Most of the rocks have a tidbit of info about Truman and one had suicide info on it. I didn’t like to put that on every rock because suicide is not who Truman was. I don’t want everything linked to him like that. I want people to know who he was BUT a hike or two back I received a message from a girl who lives in Southern California. What are the odds that she found the one rock that had suicide info, what are the odds she would go to Racehorse creek when she was in town of all places, crawl up on a stump to see the rock, turn it over to read it’s little story…. Here’s her message-
“Hi tanna! Firstly, i am so sorry for your loss, there really are no words. Secondly I wanted to reach out because I found your rock on the racehorse trail this morning (forgot to take a photo because honestly I was so moved and was crying), I have lost three friends over the years to suicide, and I myself am a survivor, and during my recovery have tried to make sense of it all and figure out how to give back.
What you are doing is truly amazing, you are an incredible human being and I am sending nothing but love. Thank you so much for being a light when things a dark. I was having a really rough past month and relapsed Into old patterns, and took this trip with old friends and then randomly stumbled upon your Truman rock and started crying.
Thank you so much. And again I am so sorry for your loss”
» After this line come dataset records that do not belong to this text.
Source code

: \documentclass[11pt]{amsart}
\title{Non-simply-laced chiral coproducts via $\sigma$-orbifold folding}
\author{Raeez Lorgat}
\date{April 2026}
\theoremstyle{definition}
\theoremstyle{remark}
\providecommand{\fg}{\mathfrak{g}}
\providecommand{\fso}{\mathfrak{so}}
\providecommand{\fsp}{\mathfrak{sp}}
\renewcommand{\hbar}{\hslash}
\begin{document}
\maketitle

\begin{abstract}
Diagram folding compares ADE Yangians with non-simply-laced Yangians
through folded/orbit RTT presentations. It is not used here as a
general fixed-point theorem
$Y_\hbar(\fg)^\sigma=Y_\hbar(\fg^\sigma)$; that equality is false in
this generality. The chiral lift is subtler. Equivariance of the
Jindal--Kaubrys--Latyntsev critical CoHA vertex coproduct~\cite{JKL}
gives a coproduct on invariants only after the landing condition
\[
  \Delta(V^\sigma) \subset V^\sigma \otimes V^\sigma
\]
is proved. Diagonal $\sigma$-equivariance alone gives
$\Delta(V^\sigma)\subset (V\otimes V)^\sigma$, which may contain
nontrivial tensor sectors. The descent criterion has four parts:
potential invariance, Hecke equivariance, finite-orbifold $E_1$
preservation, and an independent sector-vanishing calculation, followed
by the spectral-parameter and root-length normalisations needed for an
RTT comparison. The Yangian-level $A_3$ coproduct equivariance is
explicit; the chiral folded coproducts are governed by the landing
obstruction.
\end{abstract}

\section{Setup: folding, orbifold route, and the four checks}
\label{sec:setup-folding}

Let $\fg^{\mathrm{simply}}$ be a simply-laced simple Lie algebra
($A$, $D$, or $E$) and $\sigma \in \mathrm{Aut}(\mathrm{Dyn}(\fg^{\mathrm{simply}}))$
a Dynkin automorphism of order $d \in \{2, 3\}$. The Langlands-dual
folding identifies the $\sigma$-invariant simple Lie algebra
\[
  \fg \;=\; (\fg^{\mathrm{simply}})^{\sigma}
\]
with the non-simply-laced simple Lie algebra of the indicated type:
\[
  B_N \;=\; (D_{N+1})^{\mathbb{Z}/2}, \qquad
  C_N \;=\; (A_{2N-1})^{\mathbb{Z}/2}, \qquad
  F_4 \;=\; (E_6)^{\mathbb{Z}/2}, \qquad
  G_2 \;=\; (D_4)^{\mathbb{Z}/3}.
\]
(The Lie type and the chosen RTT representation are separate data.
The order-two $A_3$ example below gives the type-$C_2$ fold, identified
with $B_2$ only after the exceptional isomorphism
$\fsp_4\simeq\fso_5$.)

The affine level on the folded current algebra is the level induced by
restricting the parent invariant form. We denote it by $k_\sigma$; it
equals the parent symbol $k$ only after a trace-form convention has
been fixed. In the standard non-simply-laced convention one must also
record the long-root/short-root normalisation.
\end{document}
For the first time in 2 1/2 months I found a slight glimmer of hope. Hope that I am on the right path. Part of me never wants one positive thing to come from Truman dying, but since we are here, my dream is to help make this world a world where if Truman were still alive, he could survive. Change what I can about this world so that he would feel like he fit.
-Truman’s mom 💙💞💙
Now others have asked to take Truman rocks, which I love and they have made it all the way to Mexico and all the way to Alaska!